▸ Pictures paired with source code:
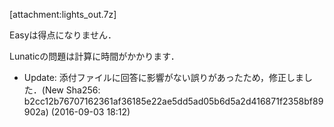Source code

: [attachment:lights_out.7z]

Easyは得点になりません．

Lunaticの問題は計算に時間がかかります．

 * Update: 添付ファイルに回答に影響がない誤りがあったため，修正しました．(New Sha256: b2cc12b76707162361af36185e22ae5dd5ad05b6d5a2d416871f2358bf89902a) (2016-09-03 18:12)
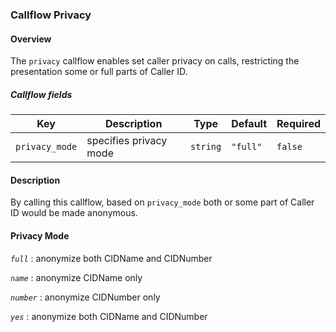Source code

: ### Callflow Privacy

#### Overview

The `privacy` callflow enables set caller privacy on calls, restricting the presentation some or full parts of Caller ID.

##### Callflow fields

Key | Description | Type | Default | Required
--- | ----------- | ---- | ------- | --------
`privacy_mode` | specifies privacy mode | `string` | `"full"` | `false`

#### Description

By calling this callflow, based on `privacy_mode` both or some part of Caller ID would be made anonymous.

#### Privacy Mode

*`full`*
:   anonymize both CIDName and CIDNumber

*`name`*
:   anonymize CIDName only

*`number`*
:   anonymize CIDNumber only

*`yes`*
:   anonymize both CIDName and CIDNumber
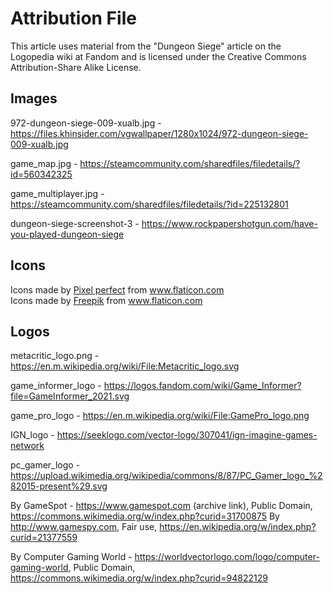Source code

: # Attribution File
This article uses material from the "Dungeon Siege" article on the Logopedia wiki at Fandom and is licensed under the Creative Commons Attribution-Share Alike License.

## Images
972-dungeon-siege-009-xualb.jpg - https://files.khinsider.com/vgwallpaper/1280x1024/972-dungeon-siege-009-xualb.jpg

game_map.jpg - https://steamcommunity.com/sharedfiles/filedetails/?id=560342325

game_multiplayer.jpg - https://steamcommunity.com/sharedfiles/filedetails/?id=225132801

dungeon-siege-screenshot-3 - https://www.rockpapershotgun.com/have-you-played-dungeon-siege

## Icons
<div>Icons made by <a href="https://www.flaticon.com/authors/pixel-perfect" title="Pixel perfect">Pixel perfect</a> from <a href="https://www.flaticon.com/" title="Flaticon">www.flaticon.com</a></div><div>Icons made by <a href="https://www.freepik.com" title="Freepik">Freepik</a> from <a href="https://www.flaticon.com/" title="Flaticon">www.flaticon.com</a></div>

## Logos
metacritic_logo.png - https://en.m.wikipedia.org/wiki/File:Metacritic_logo.svg

game_informer_logo - https://logos.fandom.com/wiki/Game_Informer?file=GameInformer_2021.svg

game_pro_logo - https://en.m.wikipedia.org/wiki/File:GamePro_logo.png

IGN_logo - https://seeklogo.com/vector-logo/307041/ign-imagine-games-network

pc_gamer_logo - https://upload.wikimedia.org/wikipedia/commons/8/87/PC_Gamer_logo_%282015-present%29.svg

By GameSpot - https://www.gamespot.com (archive link), Public Domain, https://commons.wikimedia.org/w/index.php?curid=31700875
By http://www.gamespy.com, Fair use, https://en.wikipedia.org/w/index.php?curid=21377559

By Computer Gaming World - https://worldvectorlogo.com/logo/computer-gaming-world, Public Domain, https://commons.wikimedia.org/w/index.php?curid=94822129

▸ Task instructions:
Each entry above must be printed exactly, apart from its pictures.

▸ Reply:
Source code

: [attachment:lights_out.7z]

Easyは得点になりません．

Lunaticの問題は計算に時間がかかります．

 * Update: 添付ファイルに回答に影響がない誤りがあったため，修正しました．(New Sha256: b2cc12b76707162361af36185e22ae5dd5ad05b6d5a2d416871f2358bf89902a) (2016-09-03 18:12)
Source code

: ### Callflow Privacy

#### Overview

The `privacy` callflow enables set caller privacy on calls, restricting the presentation some or full parts of Caller ID.

##### Callflow fields

Key | Description | Type | Default | Required
--- | ----------- | ---- | ------- | --------
`privacy_mode` | specifies privacy mode | `string` | `"full"` | `false`

#### Description

By calling this callflow, based on `privacy_mode` both or some part of Caller ID would be made anonymous.

#### Privacy Mode

*`full`*
:   anonymize both CIDName and CIDNumber

*`name`*
:   anonymize CIDName only

*`number`*
:   anonymize CIDNumber only

*`yes`*
:   anonymize both CIDName and CIDNumber
Source code

: # Attribution File
This article uses material from the "Dungeon Siege" article on the Logopedia wiki at Fandom and is licensed under the Creative Commons Attribution-Share Alike License.

## Images
972-dungeon-siege-009-xualb.jpg - https://files.khinsider.com/vgwallpaper/1280x1024/972-dungeon-siege-009-xualb.jpg

game_map.jpg - https://steamcommunity.com/sharedfiles/filedetails/?id=560342325

game_multiplayer.jpg - https://steamcommunity.com/sharedfiles/filedetails/?id=225132801

dungeon-siege-screenshot-3 - https://www.rockpapershotgun.com/have-you-played-dungeon-siege

## Icons
<div>Icons made by <a href="https://www.flaticon.com/authors/pixel-perfect" title="Pixel perfect">Pixel perfect</a> from <a href="https://www.flaticon.com/" title="Flaticon">www.flaticon.com</a></div><div>Icons made by <a href="https://www.freepik.com" title="Freepik">Freepik</a> from <a href="https://www.flaticon.com/" title="Flaticon">www.flaticon.com</a></div>

## Logos
metacritic_logo.png - https://en.m.wikipedia.org/wiki/File:Metacritic_logo.svg

game_informer_logo - https://logos.fandom.com/wiki/Game_Informer?file=GameInformer_2021.svg

game_pro_logo - https://en.m.wikipedia.org/wiki/File:GamePro_logo.png

IGN_logo - https://seeklogo.com/vector-logo/307041/ign-imagine-games-network

pc_gamer_logo - https://upload.wikimedia.org/wikipedia/commons/8/87/PC_Gamer_logo_%282015-present%29.svg

By GameSpot - https://www.gamespot.com (archive link), Public Domain, https://commons.wikimedia.org/w/index.php?curid=31700875
By http://www.gamespy.com, Fair use, https://en.wikipedia.org/w/index.php?curid=21377559

By Computer Gaming World - https://worldvectorlogo.com/logo/computer-gaming-world, Public Domain, https://commons.wikimedia.org/w/index.php?curid=94822129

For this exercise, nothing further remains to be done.